So hatte sich Renault das zweite Silverstone-Rennen nach dem Samstag eigentlich nicht ganz vorgestellt. Nachdem er von Startplatz fünf aus losgefahren war und sich auf dicke Punkte ganz im Stil der Vorwoche Hoffnung gemacht hatte, geriet sein Rennen schnell aus den Fugen.

Reifenprobleme nach dem ersten Stopp warfen ihn zurück in die Fänge eines zweikampf-gierigen Mittelfeldes - und dort erlaubte sich der Australier einen seltenen Fehltritt und drehte sich aus dem Punktekampf. Während er die Untiefen des Klassements erkundete und schließlich mit gar drei Stopps 14. wurde, schaffte es allerdings Teamkollege Esteban Ocon mit Top-Strategie und Top-Leistung wieder auf den achten Platz.

Ricciardos "Vettel-Dreher" raubt letzte Chance

Angefangen hatte es für Ricciardo noch nicht allzu schlecht. Seinen fünften Platz verlor er am Start zwar an Lance Stroll, konnte dann aber dranbleiben: "Wir waren nicht unglaublich schnell, aber gut genug, um an den Racing Points dranzubleiben."

Doch nachdem Ricciardo in Runde 14 seine Start-Mediums für einen weiteren Medium-Reifensatz eintauschte, ging nichts mehr: "Der Satz hat nicht funktioniert, und bald darauf waren wir in Kämpfe verstrickt. Dann hatte ich diesen Dreher beim Versuch, mich gegen Carlos [Sainz] zu verteidigen." Als Sainz und Ricciardo nebeneinander durch die Rechts-Haarnadel Village im ersten Sektor kamen, verlor Ricciardo auf der Innenbahn beim Beschleunigen nämlich das Heck.

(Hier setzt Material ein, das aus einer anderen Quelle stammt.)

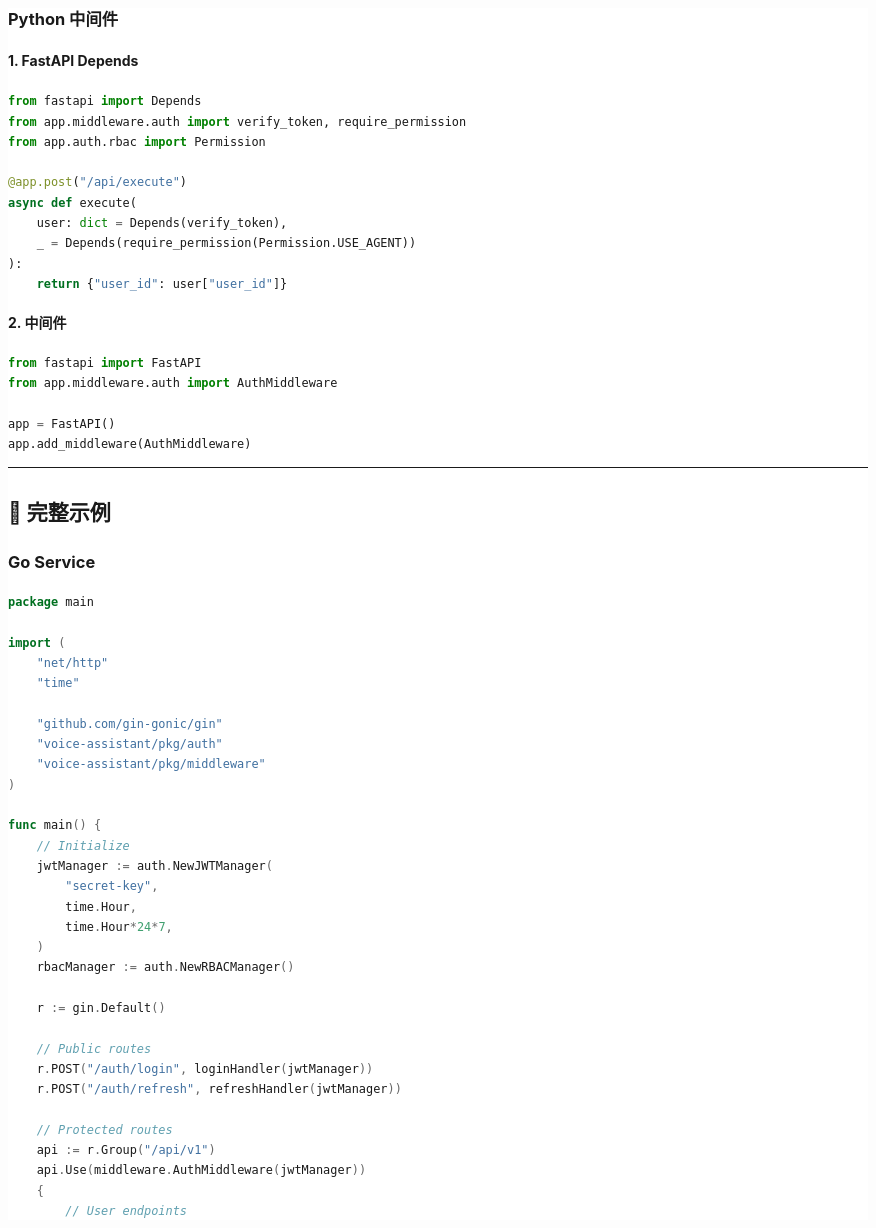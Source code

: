 ### Python 中间件

#### 1. FastAPI Depends

```python
from fastapi import Depends
from app.middleware.auth import verify_token, require_permission
from app.auth.rbac import Permission

@app.post("/api/execute")
async def execute(
    user: dict = Depends(verify_token),
    _ = Depends(require_permission(Permission.USE_AGENT))
):
    return {"user_id": user["user_id"]}
```

#### 2. 中间件

```python
from fastapi import FastAPI
from app.middleware.auth import AuthMiddleware

app = FastAPI()
app.add_middleware(AuthMiddleware)
```

---

## 📝 完整示例

### Go Service

```go
package main

import (
    "net/http"
    "time"

    "github.com/gin-gonic/gin"
    "voice-assistant/pkg/auth"
    "voice-assistant/pkg/middleware"
)

func main() {
    // Initialize
    jwtManager := auth.NewJWTManager(
        "secret-key",
        time.Hour,
        time.Hour*24*7,
    )
    rbacManager := auth.NewRBACManager()

    r := gin.Default()

    // Public routes
    r.POST("/auth/login", loginHandler(jwtManager))
    r.POST("/auth/refresh", refreshHandler(jwtManager))

    // Protected routes
    api := r.Group("/api/v1")
    api.Use(middleware.AuthMiddleware(jwtManager))
    {
        // User endpoints
```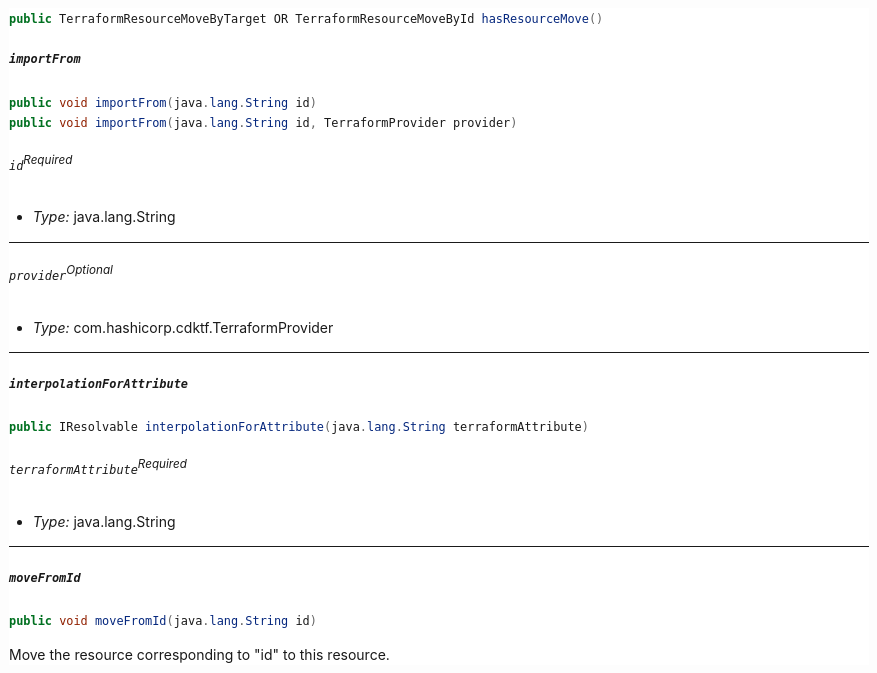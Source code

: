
 ```java
public TerraformResourceMoveByTarget OR TerraformResourceMoveById hasResourceMove()
```

##### `importFrom` <a name="importFrom" id="@cdktf/provider-vault.databaseSecretBackendConnection.DatabaseSecretBackendConnection.importFrom"></a>

```java
public void importFrom(java.lang.String id)
public void importFrom(java.lang.String id, TerraformProvider provider)
```

###### `id`<sup>Required</sup> <a name="id" id="@cdktf/provider-vault.databaseSecretBackendConnection.DatabaseSecretBackendConnection.importFrom.parameter.id"></a>

- *Type:* java.lang.String

---

###### `provider`<sup>Optional</sup> <a name="provider" id="@cdktf/provider-vault.databaseSecretBackendConnection.DatabaseSecretBackendConnection.importFrom.parameter.provider"></a>

- *Type:* com.hashicorp.cdktf.TerraformProvider

---

##### `interpolationForAttribute` <a name="interpolationForAttribute" id="@cdktf/provider-vault.databaseSecretBackendConnection.DatabaseSecretBackendConnection.interpolationForAttribute"></a>

```java
public IResolvable interpolationForAttribute(java.lang.String terraformAttribute)
```

###### `terraformAttribute`<sup>Required</sup> <a name="terraformAttribute" id="@cdktf/provider-vault.databaseSecretBackendConnection.DatabaseSecretBackendConnection.interpolationForAttribute.parameter.terraformAttribute"></a>

- *Type:* java.lang.String

---

##### `moveFromId` <a name="moveFromId" id="@cdktf/provider-vault.databaseSecretBackendConnection.DatabaseSecretBackendConnection.moveFromId"></a>

```java
public void moveFromId(java.lang.String id)
```

Move the resource corresponding to "id" to this resource.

Zurück kam er auf Rang 16. "Ich habe tatsächlich mit Seb [Sebastian Vettel] bei den Medien-Interviews gesprochen", meint Ricciardo hinsichtlich des Drehers. "Scheint mir, als ob das in den letzten Jahren leider ein bisschen ein Seb-Spin ist. Du bist das Auto innen, und wenn du ans Gas gehst, verlierst du es. Ihm ist das gegen mich in Austin 2018 passiert. Mir selbst ist das glaube ich noch nie passiert."

Daniel Ricciardo drehte sich im Rennen in der Village-Kurve, Foto: LAT Images
Daniel Ricciardo drehte sich im Rennen in der Village-Kurve, Foto: LAT Images

"Sobald ich die Lenkung öffnete und aufs Gas ging, hat es sich gedreht", rekapituliert Ricciardo. "Ich glaube, wenn du so nahe an der Seite eines anderen Autos bist, verlierst du viel Abtrieb, der normalerweise von der Seite kommt. Und dieser schnelle Abtriebsverlust kann dich kalt erwischen."

Ricciardo bedauert falsche Renn-Strategie

"Das war ein bisschen Salz in der Wunde, da waren wir schon im Hintertreffen", meint Ricciardo allerdings. Die Medium-Medium-Hard-Strategie, auf die er abgezielt hatte, ging überhaupt nicht auf. Renaults Entscheidung, am Freitag einen der zwei Hard-Sätze im Training zu verheizen, schien sich wie von vielen erwartet nun tatsächlich zu rächen, denn alle Zwei-Stopp-Fahrer starteten entweder auf Hard, oder wechselten zwei mal auf Hard.

"Das hat uns womöglich geschadet", räumt Ricciardo nach dem Rennen ein. "Rückblickend hätten wir einen längeren ersten Stint fahren sollen, um dann auf dem Hard eine Ein-Stopp-Strategie zu versuchen. Die Reifen waren im ersten Stint auch okay, den hätte ich wohl in die Länge ziehen können. Mit nur einem Satz Hard war eine Ein-Stopp wohl besser, aber das sagt sich jetzt leicht."

Ocon zieht Ein-Stopp-Strategie in Silverstone durch

Ricciardos Mutmaßungen werden vom Ergebnis seines Teamkollegen unterstützt. Esteban Ocon fuhr zum Start 22 Runden auf dem Medium, acht mehr als Ricciardo. Dann steckte er auf seinen einzigen Hard-Satz um und fuhr das Rennen damit zu Ende. So verwandelte er seinen 14. Startplatz in einen achten Platz und holte vier WM-Punkte.

"Alles hat funktioniert, der Start, der Stopp, das Reifen-Management, ich hatte alle Infos", freut sich Ocon danach. "Es war nicht leicht, die Ein-Stopp war harte Arbeit, aber wir haben es geschafft. Diese Richtung ist nie einfach, aber es war auf jeden Fall richtig und hat sich ausgezahlt. Eine gute Trendwende nach gestern."